In alignment with the language used in marketing OAK products, duration of pain relief was stated as lasting up to a certain amount of time, rather than lasting the full amount of time. A single dose of oral treatments, for example, offers duration of relief of “up to 12 hours”, whereas for injection products the longest duration from a single injection was “up to 12 months”. While framing the duration of relief in more absolute temporal terms (specifically as “exactly 12 hours” or “exactly 12 months”) would have removed the potential variance from patient to patient when making assumptions of the true duration of relief per patient, this would have compromised real-world validity. Priority was therefore placed on mirroring the decisions that patients must make in the real-world situation, which include reacting to the ambiguity of language present in treatment package inserts.

Conjoint analysis plan

Conjoint analysis generated numeric utilities for each attribute level, derived from multivariate regression, representing the relative importance of each product feature on the treatment choice. Utilities therefore provided a measure of derived importance as opposed to stated importance. The impact of various attributes could be made directly by forcing patients to make trade-offs between attribute levels, such as between duration of pain relief and co-pay. After calculation, the utilities of each product attribute level were recombined to represent the net utility (assumed proportional to real-world value) of a hypothetical product.

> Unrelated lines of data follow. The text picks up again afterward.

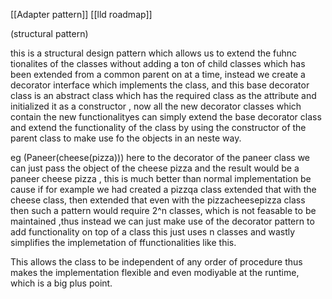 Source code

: [[Adapter pattern]]
[[lld roadmap]]

(structural pattern)

this is a structural design pattern which allows us to extend the fuhnc tionalites of the classes without adding a ton of child classes which has been extended from a common parent on at a time, instead we create a decorator interface which implements the class, and this base decorator class is an abstract class which has the required class as the attribute and initialized it as a constructor , now all the new decorator classes which contain the new functionalityes can simply extend the base decorator class and extend the functionality of the class by using the constructor of the parent class to make use fo the objects in an neste way.

eg (Paneer(cheese(pizza))) here to the decorator of the paneer class we can just pass the object of the cheese pizza and the result would be a paneer cheese pizza , this is much better than normal implementation be cause if for example we had created a pizzqa class extended that with the cheese class, then extended that even with the pizzacheesepizza class then such a pattern would require 2^n classes, which is not feasable to be maintained ,thus instead we can just make use of the decorator pattern to add functionality on top of a class this just uses n classes and wastly simplifies the implemetation of ffunctionalities like this.

This allows the class to be independent of any order of procedure thus makes the implementation flexible and even modiyable at the runtime, which is a big plus point.
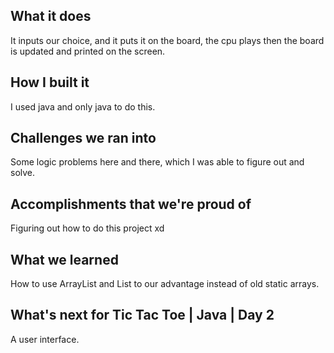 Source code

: ## What it does
It inputs our choice, and it puts it on the board, the cpu plays then the board is updated and printed on the screen.
## How I built it
I used java and only java to do this.
## Challenges we ran into
Some logic problems here and there, which I was able to figure out and solve.
## Accomplishments that we're proud of
Figuring out how to do this project xd
## What we learned
How to use ArrayList and List to our advantage instead of old static arrays.
## What's next for Tic Tac Toe | Java | Day 2
A user interface.
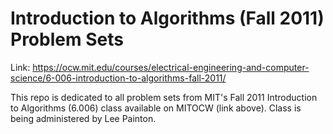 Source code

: # Introduction to Algorithms (Fall 2011) Problem Sets
Link: https://ocw.mit.edu/courses/electrical-engineering-and-computer-science/6-006-introduction-to-algorithms-fall-2011/

This repo is dedicated to all problem sets from MIT's Fall 2011 Introduction to Algorithms (6.006) class available on MITOCW (link above). Class is being administered by Lee Painton.
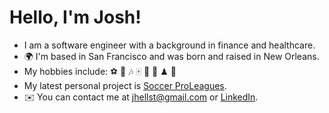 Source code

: # Hello, I'm Josh!

- I am a software engineer with a background in finance and healthcare.
- 🌍 I'm based in San Francisco and was born and raised in New Orleans.
- My hobbies include: ⚽ 🍳 🎶 🀄 🌲 🎿 ♟ 🥏
- My latest personal project is [Soccer ProLeagues](https://github.com/jhellst/Soccer-ProLeagues).
- ✉️ You can contact me at jhellst@gmail.com or [LinkedIn](https://www.linkedin.com/in/joshua-hellstrom/).
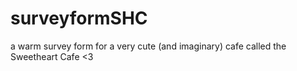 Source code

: # surveyformSHC
a warm survey form for a very cute (and imaginary) cafe called the Sweetheart Cafe &lt;3
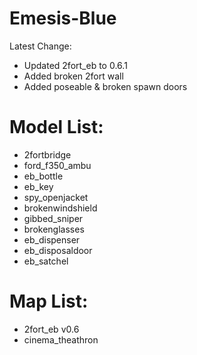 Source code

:# Emesis-Blue

Latest Change: 
* Updated 2fort_eb to 0.6.1
* Added broken 2fort wall
* Added poseable & broken spawn doors

# Model List:

* 2fortbridge
* ford_f350_ambu
* eb_bottle
* eb_key
* spy_openjacket
* brokenwindshield
* gibbed_sniper
* brokenglasses
* eb_dispenser
* eb_disposaldoor
* eb_satchel

# Map List:

* 2fort_eb v0.6
* cinema_theathron



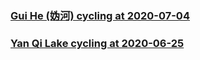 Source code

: ### [Gui He (妫河) cycling at 2020-07-04](GuiHe_41km_20200704/41km_20200704.md)

### [Yan Qi Lake cycling at 2020-06-25](YanQiLake_44km_20200625/YanQiLake_44km_20200625.md)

An attribute-specific design was used, whereby there was a clinically relevant limitation of the combination of attributes applied in the design. In measuring the intrinsic value of the type of therapy, unique features of VS injections, such as ability to slow disease progression, were captured in separate attributes, independent of type of therapy.30,31 Thus, the type of therapy attribute is not a reflection of features unique to one treatment or another.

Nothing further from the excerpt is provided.